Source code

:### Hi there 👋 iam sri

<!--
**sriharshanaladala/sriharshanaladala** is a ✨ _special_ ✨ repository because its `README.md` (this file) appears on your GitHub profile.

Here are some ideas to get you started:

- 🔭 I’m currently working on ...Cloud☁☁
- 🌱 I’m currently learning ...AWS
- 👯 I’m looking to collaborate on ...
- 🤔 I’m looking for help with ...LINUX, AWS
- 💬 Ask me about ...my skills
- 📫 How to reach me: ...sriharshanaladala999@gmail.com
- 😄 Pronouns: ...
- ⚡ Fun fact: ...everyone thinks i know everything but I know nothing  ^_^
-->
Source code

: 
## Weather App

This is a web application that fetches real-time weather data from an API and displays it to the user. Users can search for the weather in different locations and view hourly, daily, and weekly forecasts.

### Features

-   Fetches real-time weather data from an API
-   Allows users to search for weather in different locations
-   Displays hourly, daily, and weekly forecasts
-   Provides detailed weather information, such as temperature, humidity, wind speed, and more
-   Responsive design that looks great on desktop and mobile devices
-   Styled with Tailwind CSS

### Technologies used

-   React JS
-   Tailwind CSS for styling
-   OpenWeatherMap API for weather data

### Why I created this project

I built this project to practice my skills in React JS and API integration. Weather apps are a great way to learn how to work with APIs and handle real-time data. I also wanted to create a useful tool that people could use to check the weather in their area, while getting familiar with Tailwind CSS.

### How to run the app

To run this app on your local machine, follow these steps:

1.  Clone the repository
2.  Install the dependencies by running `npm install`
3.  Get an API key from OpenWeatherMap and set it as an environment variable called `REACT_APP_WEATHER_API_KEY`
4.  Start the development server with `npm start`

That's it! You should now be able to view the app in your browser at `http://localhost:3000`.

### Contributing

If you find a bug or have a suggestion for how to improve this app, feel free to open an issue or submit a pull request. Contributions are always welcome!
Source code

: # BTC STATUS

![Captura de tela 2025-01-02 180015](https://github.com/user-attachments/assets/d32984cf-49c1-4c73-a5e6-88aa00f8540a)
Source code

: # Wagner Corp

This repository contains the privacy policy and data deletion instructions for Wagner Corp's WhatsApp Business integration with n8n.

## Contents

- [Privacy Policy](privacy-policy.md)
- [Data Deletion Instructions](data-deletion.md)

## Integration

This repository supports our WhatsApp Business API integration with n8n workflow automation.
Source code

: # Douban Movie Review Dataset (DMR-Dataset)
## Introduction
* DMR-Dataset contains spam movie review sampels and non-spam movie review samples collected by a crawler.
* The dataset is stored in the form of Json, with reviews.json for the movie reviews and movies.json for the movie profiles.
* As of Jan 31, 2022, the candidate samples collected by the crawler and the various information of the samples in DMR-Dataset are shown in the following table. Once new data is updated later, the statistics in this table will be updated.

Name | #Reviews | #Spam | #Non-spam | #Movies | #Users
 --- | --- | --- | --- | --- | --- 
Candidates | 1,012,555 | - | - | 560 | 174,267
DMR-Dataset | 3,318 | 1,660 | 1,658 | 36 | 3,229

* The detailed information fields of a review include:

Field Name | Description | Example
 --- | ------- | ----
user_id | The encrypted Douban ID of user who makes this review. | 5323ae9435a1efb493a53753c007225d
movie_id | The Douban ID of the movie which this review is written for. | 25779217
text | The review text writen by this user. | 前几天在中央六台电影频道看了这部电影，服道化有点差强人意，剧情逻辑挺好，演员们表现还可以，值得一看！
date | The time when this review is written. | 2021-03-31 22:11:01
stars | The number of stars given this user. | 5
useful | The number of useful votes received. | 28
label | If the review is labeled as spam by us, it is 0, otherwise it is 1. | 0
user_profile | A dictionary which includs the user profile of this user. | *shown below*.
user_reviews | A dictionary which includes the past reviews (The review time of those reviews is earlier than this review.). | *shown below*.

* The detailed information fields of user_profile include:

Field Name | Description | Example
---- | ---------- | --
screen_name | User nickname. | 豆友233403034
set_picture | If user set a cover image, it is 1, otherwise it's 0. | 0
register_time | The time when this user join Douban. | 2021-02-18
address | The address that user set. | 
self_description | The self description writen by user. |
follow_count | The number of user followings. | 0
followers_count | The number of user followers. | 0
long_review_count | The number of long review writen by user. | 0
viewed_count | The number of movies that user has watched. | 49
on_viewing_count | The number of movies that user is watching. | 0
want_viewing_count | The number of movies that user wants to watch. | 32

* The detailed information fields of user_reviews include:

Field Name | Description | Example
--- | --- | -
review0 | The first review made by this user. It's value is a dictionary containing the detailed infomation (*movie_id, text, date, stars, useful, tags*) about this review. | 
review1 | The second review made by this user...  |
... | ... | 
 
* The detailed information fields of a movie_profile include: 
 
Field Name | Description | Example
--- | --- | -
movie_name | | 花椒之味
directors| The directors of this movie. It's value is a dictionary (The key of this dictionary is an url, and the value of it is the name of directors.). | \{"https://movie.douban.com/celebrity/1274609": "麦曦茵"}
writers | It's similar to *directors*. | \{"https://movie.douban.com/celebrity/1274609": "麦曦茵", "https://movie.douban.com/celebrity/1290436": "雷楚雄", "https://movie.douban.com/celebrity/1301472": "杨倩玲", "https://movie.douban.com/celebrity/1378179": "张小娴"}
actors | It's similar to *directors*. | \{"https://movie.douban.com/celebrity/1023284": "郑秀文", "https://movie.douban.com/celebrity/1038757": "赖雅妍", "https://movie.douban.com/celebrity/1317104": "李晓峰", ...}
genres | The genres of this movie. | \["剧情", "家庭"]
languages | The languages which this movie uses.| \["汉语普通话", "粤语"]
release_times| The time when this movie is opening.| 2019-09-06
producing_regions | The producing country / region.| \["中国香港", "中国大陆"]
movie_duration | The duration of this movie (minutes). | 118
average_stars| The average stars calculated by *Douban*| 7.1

§

## PROBLEM
Reproduce verbatim only the segment of the listing bounded by the line containing "viewed_count | The" and the line containing "directors| The directors", with both boundary lines included.

## ANSWER FOR THE TASK
viewed_count | The number of movies that user has watched. | 49
on_viewing_count | The number of movies that user is watching. | 0
want_viewing_count | The number of movies that user wants to watch. | 32

* The detailed information fields of user_reviews include:

Field Name | Description | Example
--- | --- | -
review0 | The first review made by this user. It's value is a dictionary containing the detailed infomation (*movie_id, text, date, stars, useful, tags*) about this review. | 
review1 | The second review made by this user...  |
... | ... | 
 
* The detailed information fields of a movie_profile include: 
 
Field Name | Description | Example
--- | --- | -
movie_name | | 花椒之味
directors| The directors of this movie. It's value is a dictionary (The key of this dictionary is an url, and the value of it is the name of directors.). | \{"https://movie.douban.com/celebrity/1274609": "麦曦茵"}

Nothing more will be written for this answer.